= EXERCISE DETAILS =
Report how many lines contain the word "root" in the listing that follows. Give nothing besides the number.

____

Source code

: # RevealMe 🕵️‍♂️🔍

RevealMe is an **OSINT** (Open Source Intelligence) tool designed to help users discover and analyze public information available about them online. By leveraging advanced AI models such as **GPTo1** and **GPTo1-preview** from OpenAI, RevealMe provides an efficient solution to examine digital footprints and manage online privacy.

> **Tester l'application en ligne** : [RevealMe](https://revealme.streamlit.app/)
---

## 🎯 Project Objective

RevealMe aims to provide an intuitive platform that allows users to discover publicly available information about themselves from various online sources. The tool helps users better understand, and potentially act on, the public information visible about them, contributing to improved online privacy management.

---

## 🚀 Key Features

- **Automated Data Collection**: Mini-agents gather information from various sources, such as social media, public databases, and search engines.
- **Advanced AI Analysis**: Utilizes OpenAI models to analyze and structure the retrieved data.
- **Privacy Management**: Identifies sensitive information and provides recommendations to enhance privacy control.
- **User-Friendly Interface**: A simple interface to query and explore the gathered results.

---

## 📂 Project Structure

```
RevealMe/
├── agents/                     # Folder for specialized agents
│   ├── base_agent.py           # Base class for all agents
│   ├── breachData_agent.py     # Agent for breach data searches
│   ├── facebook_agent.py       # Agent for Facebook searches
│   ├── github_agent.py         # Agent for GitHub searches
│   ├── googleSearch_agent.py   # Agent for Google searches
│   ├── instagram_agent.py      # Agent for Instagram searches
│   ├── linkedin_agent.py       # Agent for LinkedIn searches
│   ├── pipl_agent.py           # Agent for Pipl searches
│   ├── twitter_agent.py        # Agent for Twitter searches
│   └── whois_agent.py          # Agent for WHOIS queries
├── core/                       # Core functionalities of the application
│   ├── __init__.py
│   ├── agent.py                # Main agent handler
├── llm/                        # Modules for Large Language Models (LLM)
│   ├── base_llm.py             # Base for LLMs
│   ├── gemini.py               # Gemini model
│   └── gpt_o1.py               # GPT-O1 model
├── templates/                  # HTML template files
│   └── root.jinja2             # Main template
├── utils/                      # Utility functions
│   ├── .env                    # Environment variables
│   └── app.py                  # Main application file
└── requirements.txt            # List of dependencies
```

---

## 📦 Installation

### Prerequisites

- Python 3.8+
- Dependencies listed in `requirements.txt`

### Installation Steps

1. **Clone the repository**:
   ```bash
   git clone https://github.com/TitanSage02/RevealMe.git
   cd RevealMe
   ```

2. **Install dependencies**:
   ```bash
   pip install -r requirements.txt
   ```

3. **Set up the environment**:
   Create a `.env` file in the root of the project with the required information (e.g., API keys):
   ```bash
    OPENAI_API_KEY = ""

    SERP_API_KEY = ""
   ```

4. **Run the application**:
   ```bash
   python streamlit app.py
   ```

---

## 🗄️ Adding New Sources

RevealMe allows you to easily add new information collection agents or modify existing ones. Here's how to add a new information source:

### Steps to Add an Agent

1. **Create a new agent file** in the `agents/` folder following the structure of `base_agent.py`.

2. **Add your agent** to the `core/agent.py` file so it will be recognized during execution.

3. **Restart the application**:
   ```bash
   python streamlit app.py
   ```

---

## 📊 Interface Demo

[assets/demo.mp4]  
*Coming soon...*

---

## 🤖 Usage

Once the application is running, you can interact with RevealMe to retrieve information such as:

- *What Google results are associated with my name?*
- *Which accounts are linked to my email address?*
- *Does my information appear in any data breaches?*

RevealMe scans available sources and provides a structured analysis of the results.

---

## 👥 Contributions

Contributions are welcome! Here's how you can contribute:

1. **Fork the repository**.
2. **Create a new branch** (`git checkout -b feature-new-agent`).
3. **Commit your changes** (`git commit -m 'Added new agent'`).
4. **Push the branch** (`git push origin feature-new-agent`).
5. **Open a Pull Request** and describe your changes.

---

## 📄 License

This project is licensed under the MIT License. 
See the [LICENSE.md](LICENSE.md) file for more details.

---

____

= SOLUTION =
2